I had staff members that really brough this to my attention, I’ll give all credit to those guys. They were really good about not only working with the researcher, but then providing information to the park interpreters who took the messages to the public. This includes programs for park visitors. Not all scientists are suited for this, but some are. That’s where this science education and science writing, I think, comes in. Not all scientists can do it, but if you have that person who can make the link between science, the park visitor, the public and students, that’s where we have opportunities for real change. These are people who know the science but can also see the big picture framework and make those linkages to why it’s important.
So, some scientists might have trouble communicating about their work?
They do. I don’t know whether it’s better to teach them to communicate or to find other people who can communicate and understand the science, to do that. I don’t think it’s fair to insist that all scientists do that. Some of them, their time is better spent doing something else. The important part is making sure all scientists know that ultimately, doing science for science’s sake isn’t going to get us very far. We really need to educate the populace about it.
Do you think that the way we communicate science influences public opinions?
There are so many people right now that aren’t willing to listen, that aren’t able to understand. I don’t know where the root of that is. Is it our science education? People have their cell phone, which is based on science. They’re happy to see astronauts in the space station and land, based on science. But when it comes down to science that keeps you healthy or prevents air pollution or shows that certain levels of air pollution are harmful to our health and will result in so many early deaths… There’s so much of it that so many people don’t seem to care about. I just don’t understand the contradiction. How can you pick up your cell phone, or entertain your child on some electronic device that was built based on science, and then poo-poo science all day?
Could that lack of caring affect the state of science communication in the U.S. as whole?
It’s starting to turn around just a little bit, but in the last decade, newspaper after newspaper have dismissed their environmental reporters and taken environmental and science sections out of their newspapers. That was really scary.
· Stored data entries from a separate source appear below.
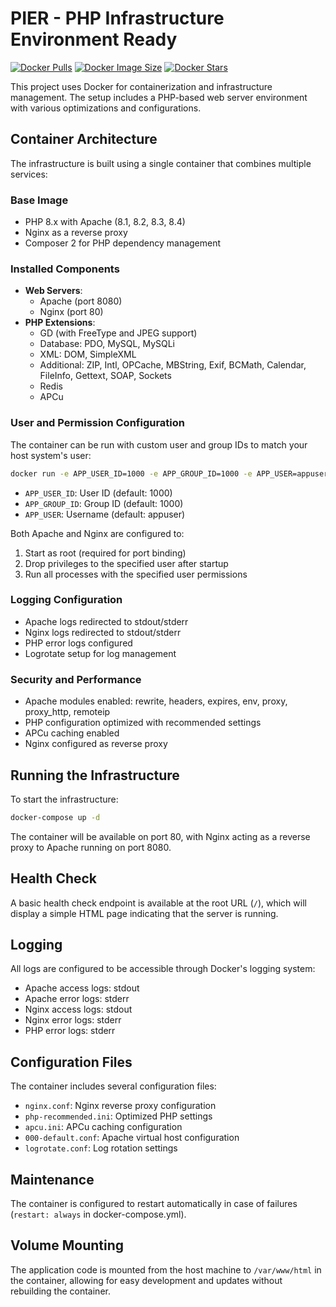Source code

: # PIER - PHP Infrastructure Environment Ready

[![Docker Pulls](https://img.shields.io/docker/pulls/erkineren/pier.svg)](https://hub.docker.com/r/erkineren/pier)
[![Docker Image Size](https://img.shields.io/docker/image-size/erkineren/pier/latest)](https://hub.docker.com/r/erkineren/pier)
[![Docker Stars](https://img.shields.io/docker/stars/erkineren/pier.svg)](https://hub.docker.com/r/erkineren/pier)

This project uses Docker for containerization and infrastructure management. The setup includes a PHP-based web server environment with various optimizations and configurations.

## Container Architecture

The infrastructure is built using a single container that combines multiple services:

### Base Image

- PHP 8.x with Apache (8.1, 8.2, 8.3, 8.4)
- Nginx as a reverse proxy
- Composer 2 for PHP dependency management

### Installed Components

- **Web Servers**:
  - Apache (port 8080)
  - Nginx (port 80)
- **PHP Extensions**:
  - GD (with FreeType and JPEG support)
  - Database: PDO, MySQL, MySQLi
  - XML: DOM, SimpleXML
  - Additional: ZIP, Intl, OPCache, MBString, Exif, BCMath, Calendar, FileInfo, Gettext, SOAP, Sockets
  - Redis
  - APCu

### User and Permission Configuration

The container can be run with custom user and group IDs to match your host system's user:

```bash
docker run -e APP_USER_ID=1000 -e APP_GROUP_ID=1000 -e APP_USER=appuser erkineren/pier
```

- `APP_USER_ID`: User ID (default: 1000)
- `APP_GROUP_ID`: Group ID (default: 1000)
- `APP_USER`: Username (default: appuser)

Both Apache and Nginx are configured to:

1. Start as root (required for port binding)
2. Drop privileges to the specified user after startup
3. Run all processes with the specified user permissions

### Logging Configuration

- Apache logs redirected to stdout/stderr
- Nginx logs redirected to stdout/stderr
- PHP error logs configured
- Logrotate setup for log management

### Security and Performance

- Apache modules enabled: rewrite, headers, expires, env, proxy, proxy_http, remoteip
- PHP configuration optimized with recommended settings
- APCu caching enabled
- Nginx configured as reverse proxy

## Running the Infrastructure

To start the infrastructure:

```bash
docker-compose up -d
```

The container will be available on port 80, with Nginx acting as a reverse proxy to Apache running on port 8080.

## Health Check

A basic health check endpoint is available at the root URL (`/`), which will display a simple HTML page indicating that the server is running.

## Logging

All logs are configured to be accessible through Docker's logging system:

- Apache access logs: stdout
- Apache error logs: stderr
- Nginx access logs: stdout
- Nginx error logs: stderr
- PHP error logs: stderr

## Configuration Files

The container includes several configuration files:

- `nginx.conf`: Nginx reverse proxy configuration
- `php-recommended.ini`: Optimized PHP settings
- `apcu.ini`: APCu caching configuration
- `000-default.conf`: Apache virtual host configuration
- `logrotate.conf`: Log rotation settings

## Maintenance

The container is configured to restart automatically in case of failures (`restart: always` in docker-compose.yml).

## Volume Mounting

The application code is mounted from the host machine to `/var/www/html` in the container, allowing for easy development and updates without rebuilding the container.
I think we might be reaping some of the fruits of that, because the science was taken out of the forefront. The politicians won’t listen to the scientists, unless the people insist that they do. I mean, they might, but if the people insist that the politicians should listen to scientific fact, then, they will. Some of them are, now.
What do you think that means for the future of science communication?
If we can make such drastic changes to all of our lives as we’re seeing right now, even on a temporary basis, it actually gives me a little more hope that the world might be motivated to do something about climate change. A year ago, oh man, it just looked like such a huge hurdle to get everybody to change the way they do everything. Like, boom, you have one big pandemic, and all of a sudden everybody changes the way they do everything. It’s kind of amazing.